では、\( F_z \)をプラズマの円運動の1回転における平均を取る。 \( v_{\theta} \)は\( v_{\perp} \)で表され、その向きは、正の電荷の場合は\( \theta \)が負の方向、負の電荷の場合は\( \theta \)が正の方向である。 つまり、式(9)の回転1周期における平均\( \bar{F_z} \)は、


\begin{eqnarray} \bar{F_z} = \mp \frac{1}{2} q v_{\perp} r_{L}\frac{\partial B}{\partial z}\ \ \ \ \ \ \ \ \ \ \ (10) \end{eqnarray}

となる。ラーモア半径


\begin{eqnarray} r_{L} = \frac{mv_{\perp}}{| q | B}\ \ \ \ \ \ \ \ \ \ \ \ \ \ \ (11) \end{eqnarray}

を式(10)に代入すると


\begin{eqnarray} \bar{F_z} = - \frac{1}{2} \frac{m v_{\perp}^2}{B} \frac{\partial B}{\partial z}\ \ \ \ \ \ \ \ \ \ \ (12) \end{eqnarray}

を得る。\(\bar{F_z}\)の\( \mp \)が消えるのは電荷\( q \)と\( |q| \)を割る時に、正電荷の場合は+が、負電荷の場合は-が残る為である。 ここで、磁気モーメントを


\begin{eqnarray} \mu = \frac{1}{2} \frac{ m v_{\perp}^2 }{ B }\ \ \ \ \ \ \ \ \ \ \ (13) \end{eqnarray}

と定義すると、式(12)は、


\begin{eqnarray} \bar{F_z} = - \mu \frac{\partial B}{\partial z}\ \ \ \ \ \ \ \ \ \ \ (14) \end{eqnarray}

となるのである。 磁気モーメントは常に正なので、プラズマが磁場が強くなる方向である\(z\)方向に向かうと、その方向とは反対向きの力を受けるのである。 次に、この磁気モーメントは時間変化しないことを示して、フラズマが強磁場に向かうとやがて反射されてしまう磁気ミラー反射が起こることを示す。

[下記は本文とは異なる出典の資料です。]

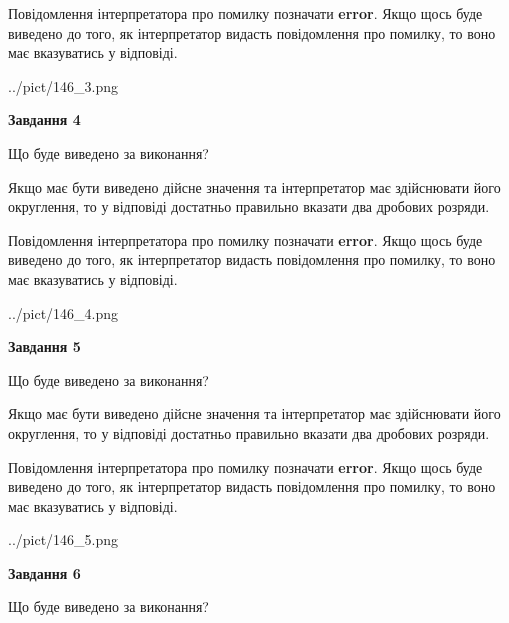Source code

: \documentclass[12pt, ukrainian]{article}
\begin{document}
{\begin {Large}
Повідомлення інтерпретатора про помилку позначати \textbf{error}.
Якщо щось буде виведено до того, як інтерпретатор видасть повідомлення про помилку, 
то воно має вказуватись у відповіді. \par

\begin{center}
	{../pict/146_3.png}
\end{center}
\newpage

{\begin {center}\textbf{Завдання 4}\end {center}}\par
Що буде виведено за виконання? \par

Якщо має бути виведено дійсне значення та інтерпретатор має здійснювати його округлення, 
то у відповіді достатньо правильно вказати два дробових розряди.

Повідомлення інтерпретатора про помилку позначати \textbf{error}.
Якщо щось буде виведено до того, як інтерпретатор видасть повідомлення про помилку, 
то воно має вказуватись у відповіді. \par

\begin{center}
	{../pict/146_4.png}
\end{center}
\newpage

{\begin {center}\textbf{Завдання 5}\end {center}}\par
Що буде виведено за виконання? \par

Якщо має бути виведено дійсне значення та інтерпретатор має здійснювати його округлення, 
то у відповіді достатньо правильно вказати два дробових розряди.

Повідомлення інтерпретатора про помилку позначати \textbf{error}.
Якщо щось буде виведено до того, як інтерпретатор видасть повідомлення про помилку, 
то воно має вказуватись у відповіді. \par

\begin{center}
	{../pict/146_5.png}
\end{center}
\newpage

{\begin {center}\textbf{Завдання 6}\end {center}}\par
Що буде виведено за виконання? \par


\end{Large}}
\end{document}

では、\( z \)軸上でのプラズマにかかる力を導出できたので、もっと一般的な場合として、磁力線に沿った方向にかかる力を考える。 上でも記したが、プラズマは旋回運動をする他に、\( r \)方向に生じている磁場勾配によって、図1の赤線で示すような磁場勾配ドリフトをしている。 この磁場勾配ドリフトは磁場勾配と磁場の外積によって、ドリフトの方向が決まるので、その方向は磁場勾配と磁場と垂直な方向になる。 つまり、磁場勾配ドリフトは磁場勾配にかかる力によって円運動をしており、磁力線に沿った方向には力を加えないのである。 よって、磁場に沿った方向(磁力線に水平な方向)にかかる力は式(14)で表されるような力になるのである。 今、式(14)は\( z \)方向に加えられる力になっているので、磁力線方向の力になるように書き換える。

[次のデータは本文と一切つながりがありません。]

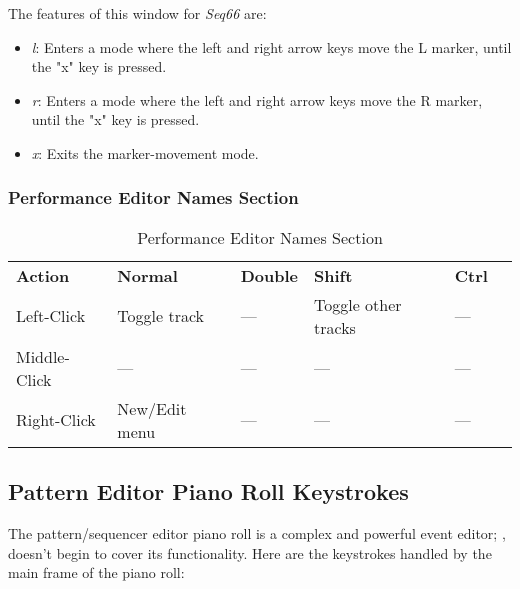    The features of this window for \textsl{Seq66} are:

   \begin{itemize}
      \item \textsl{l}:  Enters a mode where the left and right arrow keys move
         the L marker, until the "x" key is pressed.
      \item \textsl{r}:  Enters a mode where the left and right arrow keys move
         the R marker, until the "x" key is pressed.
      \item \textsl{x}:  Exits the marker-movement  mode.
   \end{itemize}

\subsubsection{Performance Editor Names Section}
\label{subsubsec:kbd_mouse_performance_editor_names_section}

   \begin{table}[H]
      \centering
      \caption{Performance Editor Names Section}
      \label{table:performance_editor_names}
      \begin{tabular}{l l l l l l}
         \textbf{Action}   & \textbf{Normal}    & \textbf{Double}    & \textbf{Shift}        & \textbf{Ctrl}   \\
         Left-Click        & Toggle track       & ---                & Toggle other tracks   & ---             \\
         Middle-Click      & ---                & ---                & ---                   & ---             \\
         Right-Click       & New/Edit menu      & ---                & ---                   & ---             \\
      \end{tabular}
   \end{table}

\subsection{Pattern Editor Piano Roll Keystrokes}
\label{subsec:kbd_mouse_pattern_editor_piano_roll_keystrokes}

   The pattern/sequencer editor piano roll is a complex and powerful event
   editor;
   ,
   doesn't begin to cover its functionality.
   Here are the keystrokes handled by the main frame of the piano roll:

\begin{eqnarray} \bar{F_{//}} = - \mu \frac{\partial B}{\partial s}\ \ \ \ \ \ \ \ \ \ \ (15) \end{eqnarray}

ここで、\( s \)は磁力線方向の線素(磁力線方向の微小距離)である。 式(15)の\( \bar{F_{//}} \)を\( m dv_{//} / ds \)と書き直し、式(15)の両辺に\( ds/dt \)をかけると


\begin{eqnarray} m \frac{ds}{dt} \frac{dv_{//}}{ds} = - \mu \frac{\partial B}{\partial s} \frac{ds}{dt} \ \ \ \ \ \ \ \ \ \ \ (16) \end{eqnarray}

となる。さらに


\begin{align} \frac{ds}{dt} &= v_{//} &(17) \\ \frac{\partial}{\partial s} \frac{ds}{dt} &= \frac{d}{dt} &(18) \end{align}

であることを使って


\begin{eqnarray} m \frac{ds}{dt} \frac{dv_{//}}{ds} = \frac{d}{dt} \left( \frac{1}{2} mv^2_{//} \right) = - \mu \frac{dB}{dt} \ \ \ \ \ \ \ \ \ \ \ (19) \end{eqnarray}

を得るのである。この時注意したいのは右辺の\( dB/dt \)は磁場の時間変化であるが、磁場が時間変化するのではなく、 プラズマ自身が運動することで変化する磁場のことを示しているのである。


次に、運動エネルギー保存の式


\begin{eqnarray} \frac{d}{dt} \left( \frac{1}{2} m v_{\perp}^2 + \frac{1}{2} m v_{//}^2 \right) = 0 \ \ \ \ \ \ \ \ \ \ (20) \end{eqnarray}

に式(13)を代入して


\begin{eqnarray} \frac{d}{dt} \left( \mu B + \frac{1}{2} m v_{//}^2 \right) = 0 \ \ \ \ \ \ \ \ \ \ (21) \end{eqnarray}

の関係式を得る。この式(21)に式(19)を代入することで


\begin{eqnarray} \frac{d}{dt}\left( \mu B \right) - \mu \frac{dB}{dt} = 0 \ \ \ \ \ \ \ \ \ \ (22) \end{eqnarray}

を得る。よって、式(22)から


\begin{eqnarray} \frac{d\mu}{dt} = 0 \ \ \ \ \ \ \ \ \ \ \ (23) \end{eqnarray}

を得るのである。


fig2-7-2.png

図2. 磁場が曲率を持つ場合のプラズマの運動


 

では、式(23)で示される磁気モーメントの保存則は何が言えるのだろうか? もう一度、磁気モーメントの式を持ってくる。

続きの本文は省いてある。